Venons-en à la seconde critique : l’« instrumentalisation » supposée des participants par les chercheurs. Ces derniers profiteraient d’une « main d’œuvre bon marché » pour récolter des données nécessaires à leurs travaux. C’est d’abord faire peu de cas du caractère délibéré de la participation. Personne ne contraint quiconque à observer la nature. « De plus, l'objectif affiché est public et connu. Les participants savent ce qu'on souhaite faire des données et ils participent en pleine conscience, exerçant alors leur libre arbitre » ajoute Grégoire Loïs. La volonté de se sentir « utile » et de s’engager pour répondre à des problématiques locales ou globales – l’érosion de la biodiversité notamment - est une source de motivation manifeste. Sans oublier le plaisir que procure l’observation de son environnement ; celui de sortir regarder plus attentivement la faune ou la flore qui nous entoure. « Je me demande même si nos programmes ne sont pas instrumentalisés par nos participants pour y trouver du plaisir » ironise Grégoire.

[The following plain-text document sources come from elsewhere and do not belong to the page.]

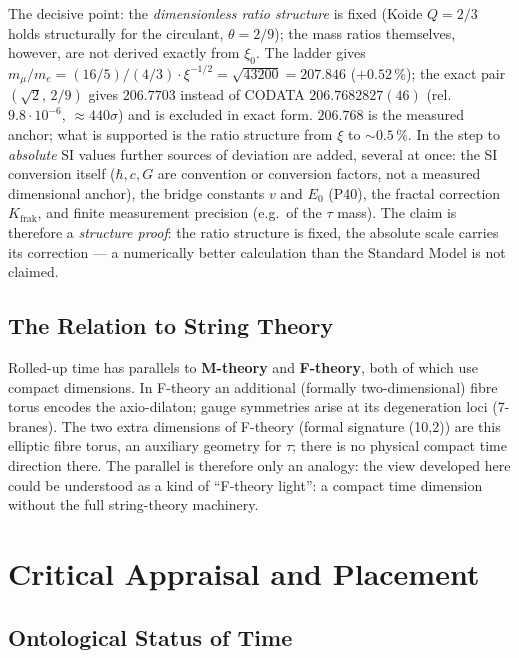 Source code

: The decisive point: the \emph{dimensionless ratio structure} is fixed (Koide $Q=2/3$ holds structurally for the circulant, $\theta=2/9$); the mass ratios themselves, however, are not derived exactly from $\xi_0$. The ladder gives $m_\mu/m_e=(16/5)/(4/3)\cdot\xi^{-1/2}=\sqrt{43200}=207.846$ ($+0.52\,\%$); the exact pair $(\sqrt2,\,2/9)$ gives $206.7703$ instead of CODATA $206.7682827(46)$ (rel.\ $9.8\cdot10^{-6}$, ${\approx}440\sigma$) and is excluded in exact form. $206.768$ is the measured anchor; what is supported is the ratio structure from $\xi$ to ${\sim}0.5\,\%$. In the step to \emph{absolute} SI values further sources of deviation are added, several at once: the SI conversion itself ($\hbar,c,G$ are convention or conversion factors, not a measured dimensional anchor), the bridge constants $v$ and $E_0$ (P40), the fractal correction $K_{\text{frak}}$, and finite measurement precision (e.g.\ of the $\tau$ mass). The claim is therefore a \emph{structure proof}: the ratio structure is fixed, the absolute scale carries its correction --- a numerically better calculation than the Standard Model is not claimed.

\subsection{The Relation to String Theory}

Rolled-up time has parallels to \textbf{M-theory} and \textbf{F-theory}, both of which use compact dimensions. In F-theory an additional (formally two-dimensional) fibre torus encodes the axio-dilaton; gauge symmetries arise at its degeneration loci (7-branes). The two extra dimensions of F-theory (formal signature (10,2)) are this elliptic fibre torus, an auxiliary geometry for $\tau$; there is no physical compact time direction there. The parallel is therefore only an analogy: the view developed here could be understood as a kind of ``F-theory light'': a compact time dimension without the full string-theory machinery.

\section{Critical Appraisal and Placement}

\subsection{Ontological Status of Time}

La pratique dépasse souvent le simple passe-temps comme en témoignent les spipolliens, des participants au SPIPOLL à l’origine d’une véritable communauté de passionnés. Au-delà de l’émulation qui règne dans ce groupe de néophytes, on retrouve même chez certains une forme d’addiction saine comme nous le racontions ici. Et que dire des « supercontributeurs » à Oiseaux des jardins qui consacrent des heures tous les jours à observer les oiseaux, à l’instar d’Eric que nous avions rencontré dans son jardin du Pas-de-Calais. Les milliers d’inscrits à Vigie-Nature, débutants ou confirmés, tous ont une bonne raison de s’investir – que ce soit personnel ou d’intérêt général. Mieux : « certains béotiens sont devenus des experts de l’identification des abeilles*, ce qui était réputé impossible. explique Colin Fontaine. Quand on discute avec eux ils soulèvent des questions sur l’analyse des données, nous font part de leurs attentes. »

Face à la qualité des observations, devant la soif de contribution, le nouveau défi de Vigie-Nature consiste à impliquer les participants dans les différentes phases de la recherche scientifique, plus seulement dans la récolte de données. Une co-construction de connaissance déjà en œuvre dans les programmes destinés aux naturalistes. Dans le cadre du STOC, le Suivi Temporel des Oiseaux Communs, des programmes de recherche sont parfois initiés par les participants eux-mêmes.

Connaissez-vous "la charte des sciences participatives" ?

« Paradoxalement, ces critiques reviennent très régulièrement. Un peu comme si chaque nouvelle personne se penchant sur les sciences participatives passait par les mêmes étapes de questionnement » admet Grégoire. Néanmoins ces critiques n’ont pas eu que des aspects négatifs comme le reconnaît Colin Fontaine « Etre sous le feu de ces deux types de critiques est assez constructif car cela nous amène à changer nos visions et nos pratiques en tant que chercheurs. » Elles poussent en effet à rester vigilants, à réinterroger constamment les protocoles, à interagir continuellement avec les participants.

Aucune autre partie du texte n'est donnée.